Deceptively simple, right?
In almost every change effort I have led, I have enlisted a “dream team” to help the company catalyze positive, successful and sustainable change. Often called change agent networks, these advocate networks served as a powerful engine to unite people behind the change. These individuals possessed the “cultural intelligence” that was needed to accelerate implementation momentum.
Put simply, it helped the change go faster, smarter and more efficiently.
According to Prosci’s 2016 edition of the Best Practices in Change Management research report, 39% of research participants leveraged formal change agent networks to support change implementation. These initiatives reported greater returns because they were able to extend project support, enhance their engagement efforts, build credibility and boost ownership of the change.
The change agent networks I have built typically consisted of a diverse group of people charged with leading change - individuals from multiple levels, across functions and silos, with different areas of expertise.
These people are impacted by the change initiative and hold greater influence than others, no matter where they sit within the ranks. They are the people whom others seek out for guidance.
When I go in to help an organization through a big change management effort, I’ll often look for the people who are credible, respected and influential and sometimes, experienced in change management. I’ll work through nominations put forth by leaders, giving them specific selection criteria as well.
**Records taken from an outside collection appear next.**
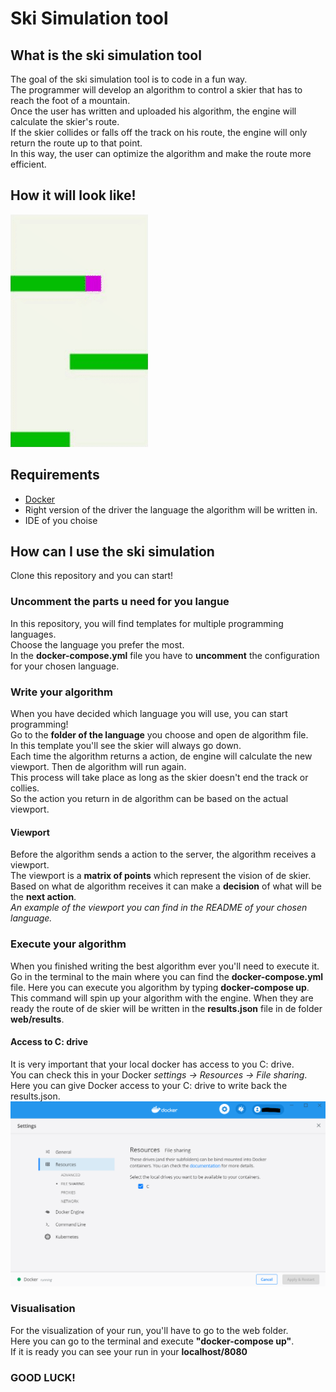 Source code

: # Ski Simulation tool
## What is the ski simulation tool
The goal of the ski simulation tool is to code in a fun way.  
The programmer will develop an algorithm to control a skier that has to reach the foot of a mountain.  
Once the user has written and uploaded his algorithm, the engine will calculate the skier's route.   
If the skier collides or falls off the track on his route, the engine will only return the route up to that point.  
In this way, the user can optimize the algorithm and make the route more efficient. 

## How it will look like! 
![Docker settings](img/TempExampleView.gif)

## Requirements
* [Docker](https://www.docker.com)
* Right version of the driver the language the algorithm will be written in.
* IDE of you choise

## How can I use the ski simulation
Clone this repository and you can start!

### Uncomment the parts u need for you langue
In this repository, you will find templates for multiple programming languages.  
Choose the language you prefer the most.  
In the **docker-compose.yml** file you have to  **uncomment** the configuration for your chosen language.

### Write your algorithm
When you have decided which language you will use, you can start programming!  
Go to the **folder of the language** you choose and open de algorithm file.  
In this template you'll see the skier will always go down.  
Each time the algorithm returns a action, de engine will calculate the new viewport. Then de algorithm will run again.    
This process will take place as long as the skier doesn't end the track or collies.   
So the action you return in de algorithm can be based on the actual viewport.

#### Viewport
Before the algorithm sends a action to the server, the algorithm receives a viewport.  
The viewport is a **matrix of points** which represent the vision of de skier.   
Based on what de algorithm receives it can make a **decision** of what will be the **next action**.   
*An example of the viewport you can find in the README of your chosen language.*

### Execute your algorithm
When you finished writing the best algorithm ever you'll need to execute it.  
Go in the terminal to the main where you can find the **docker-compose.yml** file. Here you can execute you algorithm by typing **docker-compose up**.  
This command will spin up your algorithm with the engine. When they are ready the route of de skier will be written in the **results.json** file in de folder **web/results**.

#### Access to C: drive
It is very important that your local docker has access to you C: drive.  
You can check this in your Docker *settings -> Resources -> File sharing*.  
Here you can give Docker access to your C: drive to write back the results.json.
![Docker settings](img/Docker_setting.PNG)

### Visualisation
For the visualization of your run, you'll have to go to the web folder.  
Here you can go to the terminal and execute **"docker-compose up"**.    
If it is ready you can see your run in your **localhost/8080**

### GOOD LUCK! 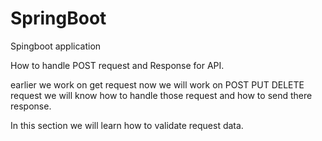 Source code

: # SpringBoot
Spingboot application

How to handle POST request and Response for API.

earlier we work on get request now we will work on POST PUT DELETE request we will know 
how to handle those request and how to send there response.

In this section we will learn how to validate request data.

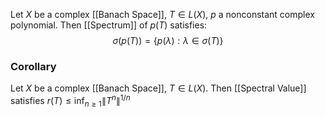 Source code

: Let $X$ be a complex [[Banach Space]], $T\in L(X)$, $p$ a nonconstant complex polynomial. Then [[Spectrum]] of $p(T)$ satisfies:
$$
\sigma(p(T))=\{ p(\lambda):\lambda \in \sigma(T) \}
$$
### Corollary
Let $X$ be a complex [[Banach Space]], $T\in L(X)$.
Then [[Spectral Value]] satisfies $r(T)\leq \inf_{n\geq 1}\lVert T^{n} \rVert^{1/n}$
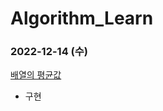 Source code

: # Algorithm_Learn
### 2022-12-14 (수)
[배열의 평균값](https://school.programmers.co.kr/learn/courses/30/lessons/120807)
- 구현
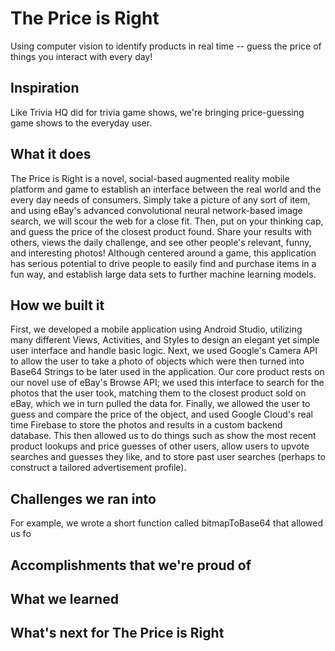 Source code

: # The Price is Right
Using computer vision to identify products in real time -- guess the price of things you interact with every day!

## Inspiration
Like Trivia HQ did for trivia game shows, we're bringing price-guessing game shows to the everyday user. 

## What it does
The Price is Right is a novel, social-based augmented reality mobile platform and game to establish an interface between the real world and the every day needs of consumers. Simply take a picture of any sort of item, and using eBay's advanced convolutional neural network-based image search, we will scour the web for a close fit. Then, put on your thinking cap, and guess the price of the closest product found. Share your results with others, views the daily challenge, and see other people's relevant, funny, and interesting photos! Although centered around a game, this application has serious potential to drive people to easily find and purchase items in a fun way, and establish large data sets to further machine learning models.

## How we built it
First, we developed a mobile application using Android Studio, utilizing many different Views, Activities, and Styles to design an elegant yet simple user interface and handle basic logic. Next, we used Google's Camera API to allow the user to take a photo of objects which were then turned into Base64 Strings to be later used in the application. Our core product rests on our novel use of eBay's Browse API; we used this interface to search for the photos that the user took, matching them to the closest product sold on eBay, which we in turn pulled the data for. Finally, we allowed the user to guess and compare the price of the object, and used Google Cloud's real time Firebase to store the photos and results in a custom backend database. This then allowed us to do things such as show the most recent product lookups and price guesses of other users, allow users to upvote searches and guesses they like, and to store past user searches (perhaps to construct a tailored advertisement profile).   

## Challenges we ran into
For example, we wrote a short function called bitmapToBase64 that allowed us fo

## Accomplishments that we're proud of

## What we learned

## What's next for The Price is Right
Once these change agents have been identified, I meet with them in-person or virtually to engage them in their roles and gain their favour. I give them a “master class” on change agency. I build trust by investing in each person’s “emotional bank account”, something I learned from Stephen Covey. I strengthen these relationships through continuous “deposits” - small ways to improve their day, meaningful recognition and being kind - before I ask to make a “withdrawal”. These asks may come in the form of a communication, leadership, training or coaching role on behalf of the implementation team. It’s a great way to leverage your human capital efficiently to extend the scope and reach of your initiative.
Think of these individuals as your “door-knockers”, as they can mobilize others through their communication and networking skills. They’re driven and persuasive and can give you amazing insights into your strategy. I hold them accountable for adoption and, as such, provide them with adoption toolkits to aid them in their efforts. Because they’re serving as the eyes and ears of change, they often identify areas of resistance and issues encountered amongst their vast networks. They're a positive force for change amongst their peers, and their informal networks have proved more influential than formal communication channels in many situations.
If you’re implementing change within your organization, find and harness the energy, passion, and influence of change agents to minimize resistance and increase your odds of success. Get these people on board early and you will gain rapid adoption and a change that is now within the routines and rhythms of the organization - maybe even without a blip on the Richter scale.